### BRIEF
Keyword search on "dodawania": report each line of the records that contains it.

### INPUT DATA
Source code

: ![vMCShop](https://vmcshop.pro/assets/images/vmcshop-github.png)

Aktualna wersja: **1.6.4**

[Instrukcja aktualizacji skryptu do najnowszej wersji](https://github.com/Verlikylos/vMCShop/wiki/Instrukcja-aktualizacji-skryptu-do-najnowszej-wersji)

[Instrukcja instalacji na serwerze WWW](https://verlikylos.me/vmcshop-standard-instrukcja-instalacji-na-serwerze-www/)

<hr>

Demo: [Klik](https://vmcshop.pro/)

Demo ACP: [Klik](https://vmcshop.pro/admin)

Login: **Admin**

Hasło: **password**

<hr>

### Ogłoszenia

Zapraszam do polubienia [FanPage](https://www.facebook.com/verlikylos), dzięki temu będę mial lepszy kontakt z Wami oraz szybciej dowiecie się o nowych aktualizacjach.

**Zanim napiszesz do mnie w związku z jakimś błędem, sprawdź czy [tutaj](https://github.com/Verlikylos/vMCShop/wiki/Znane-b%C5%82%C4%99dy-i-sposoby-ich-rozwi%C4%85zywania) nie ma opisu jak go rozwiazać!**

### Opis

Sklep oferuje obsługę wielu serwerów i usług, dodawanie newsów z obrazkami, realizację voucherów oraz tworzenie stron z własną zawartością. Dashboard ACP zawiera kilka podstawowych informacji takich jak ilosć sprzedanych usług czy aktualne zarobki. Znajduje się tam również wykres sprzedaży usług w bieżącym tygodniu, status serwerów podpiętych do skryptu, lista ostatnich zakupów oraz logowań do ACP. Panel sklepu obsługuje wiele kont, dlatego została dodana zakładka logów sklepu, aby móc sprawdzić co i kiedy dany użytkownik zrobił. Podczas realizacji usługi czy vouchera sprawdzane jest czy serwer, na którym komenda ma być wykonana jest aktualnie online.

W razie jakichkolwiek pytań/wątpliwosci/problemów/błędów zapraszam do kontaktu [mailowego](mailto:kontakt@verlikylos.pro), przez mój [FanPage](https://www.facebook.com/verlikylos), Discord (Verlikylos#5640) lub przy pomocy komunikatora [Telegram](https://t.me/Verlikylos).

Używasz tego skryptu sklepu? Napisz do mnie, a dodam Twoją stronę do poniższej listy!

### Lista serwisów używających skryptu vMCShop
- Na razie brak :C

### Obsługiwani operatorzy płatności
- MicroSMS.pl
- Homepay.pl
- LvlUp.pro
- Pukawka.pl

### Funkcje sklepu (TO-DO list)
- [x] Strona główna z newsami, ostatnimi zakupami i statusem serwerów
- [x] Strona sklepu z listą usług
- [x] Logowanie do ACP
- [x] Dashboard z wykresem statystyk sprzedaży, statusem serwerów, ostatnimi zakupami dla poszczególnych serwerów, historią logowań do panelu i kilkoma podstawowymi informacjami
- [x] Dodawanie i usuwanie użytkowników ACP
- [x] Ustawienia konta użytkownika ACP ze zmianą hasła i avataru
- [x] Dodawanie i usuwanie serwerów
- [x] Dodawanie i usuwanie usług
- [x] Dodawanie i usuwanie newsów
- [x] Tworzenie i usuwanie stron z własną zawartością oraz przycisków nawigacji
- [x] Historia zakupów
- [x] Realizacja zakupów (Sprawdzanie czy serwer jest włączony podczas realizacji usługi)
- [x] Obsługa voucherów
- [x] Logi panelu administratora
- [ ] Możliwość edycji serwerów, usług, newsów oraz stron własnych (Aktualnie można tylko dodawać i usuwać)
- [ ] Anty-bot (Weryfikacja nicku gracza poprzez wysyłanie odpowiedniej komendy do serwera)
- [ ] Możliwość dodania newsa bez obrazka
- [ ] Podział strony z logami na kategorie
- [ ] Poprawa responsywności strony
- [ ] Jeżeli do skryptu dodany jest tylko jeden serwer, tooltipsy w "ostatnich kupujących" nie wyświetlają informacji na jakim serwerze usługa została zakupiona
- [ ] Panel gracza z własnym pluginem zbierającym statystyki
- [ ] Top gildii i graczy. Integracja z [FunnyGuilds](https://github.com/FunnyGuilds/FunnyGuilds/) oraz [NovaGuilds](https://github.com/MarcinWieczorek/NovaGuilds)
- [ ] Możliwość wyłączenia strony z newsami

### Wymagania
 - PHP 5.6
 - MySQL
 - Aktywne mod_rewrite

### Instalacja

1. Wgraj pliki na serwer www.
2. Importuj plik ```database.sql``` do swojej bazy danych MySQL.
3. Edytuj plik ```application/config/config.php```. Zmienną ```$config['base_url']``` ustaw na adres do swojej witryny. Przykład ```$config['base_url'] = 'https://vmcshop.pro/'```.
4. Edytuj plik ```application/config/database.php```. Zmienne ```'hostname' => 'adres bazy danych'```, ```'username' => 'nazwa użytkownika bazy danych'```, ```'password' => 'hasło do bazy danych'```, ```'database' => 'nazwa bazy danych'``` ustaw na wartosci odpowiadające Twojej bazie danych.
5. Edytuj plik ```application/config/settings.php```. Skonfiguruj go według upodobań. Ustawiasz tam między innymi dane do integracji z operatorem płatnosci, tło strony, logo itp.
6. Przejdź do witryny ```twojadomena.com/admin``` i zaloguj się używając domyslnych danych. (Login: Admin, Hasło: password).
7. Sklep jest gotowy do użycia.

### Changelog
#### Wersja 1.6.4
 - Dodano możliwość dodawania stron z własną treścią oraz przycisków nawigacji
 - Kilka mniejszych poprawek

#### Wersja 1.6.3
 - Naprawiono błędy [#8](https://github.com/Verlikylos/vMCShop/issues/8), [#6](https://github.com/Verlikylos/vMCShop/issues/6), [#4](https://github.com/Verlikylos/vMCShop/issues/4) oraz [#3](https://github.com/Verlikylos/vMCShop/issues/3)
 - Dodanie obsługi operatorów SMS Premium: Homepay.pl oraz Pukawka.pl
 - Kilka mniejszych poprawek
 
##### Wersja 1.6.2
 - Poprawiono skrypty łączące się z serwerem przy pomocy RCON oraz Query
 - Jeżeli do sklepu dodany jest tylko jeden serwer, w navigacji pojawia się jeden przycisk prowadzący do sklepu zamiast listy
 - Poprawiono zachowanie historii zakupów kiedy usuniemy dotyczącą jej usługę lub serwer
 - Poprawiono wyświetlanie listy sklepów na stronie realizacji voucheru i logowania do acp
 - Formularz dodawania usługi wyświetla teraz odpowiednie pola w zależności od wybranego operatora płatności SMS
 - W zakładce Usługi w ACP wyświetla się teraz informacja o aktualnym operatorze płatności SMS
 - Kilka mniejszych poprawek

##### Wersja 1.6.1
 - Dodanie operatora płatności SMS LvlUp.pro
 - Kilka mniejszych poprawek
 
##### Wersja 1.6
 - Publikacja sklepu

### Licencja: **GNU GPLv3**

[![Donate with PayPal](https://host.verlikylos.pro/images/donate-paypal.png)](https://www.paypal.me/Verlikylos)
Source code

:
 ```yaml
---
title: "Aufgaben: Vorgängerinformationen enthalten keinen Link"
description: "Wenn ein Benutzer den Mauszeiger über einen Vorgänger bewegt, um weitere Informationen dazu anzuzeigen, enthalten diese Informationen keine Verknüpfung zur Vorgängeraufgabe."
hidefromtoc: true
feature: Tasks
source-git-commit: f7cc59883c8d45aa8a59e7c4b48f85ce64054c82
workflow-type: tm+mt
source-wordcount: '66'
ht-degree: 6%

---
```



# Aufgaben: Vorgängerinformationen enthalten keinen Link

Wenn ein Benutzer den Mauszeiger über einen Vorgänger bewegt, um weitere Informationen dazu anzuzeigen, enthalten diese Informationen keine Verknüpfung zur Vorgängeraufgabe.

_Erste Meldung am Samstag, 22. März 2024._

### SOLUTION TO THIS EXERCISE
 - Dodano możliwość dodawania stron z własną treścią oraz przycisków nawigacji
 - Formularz dodawania usługi wyświetla teraz odpowiednie pola w zależności od wybranego operatora płatności SMS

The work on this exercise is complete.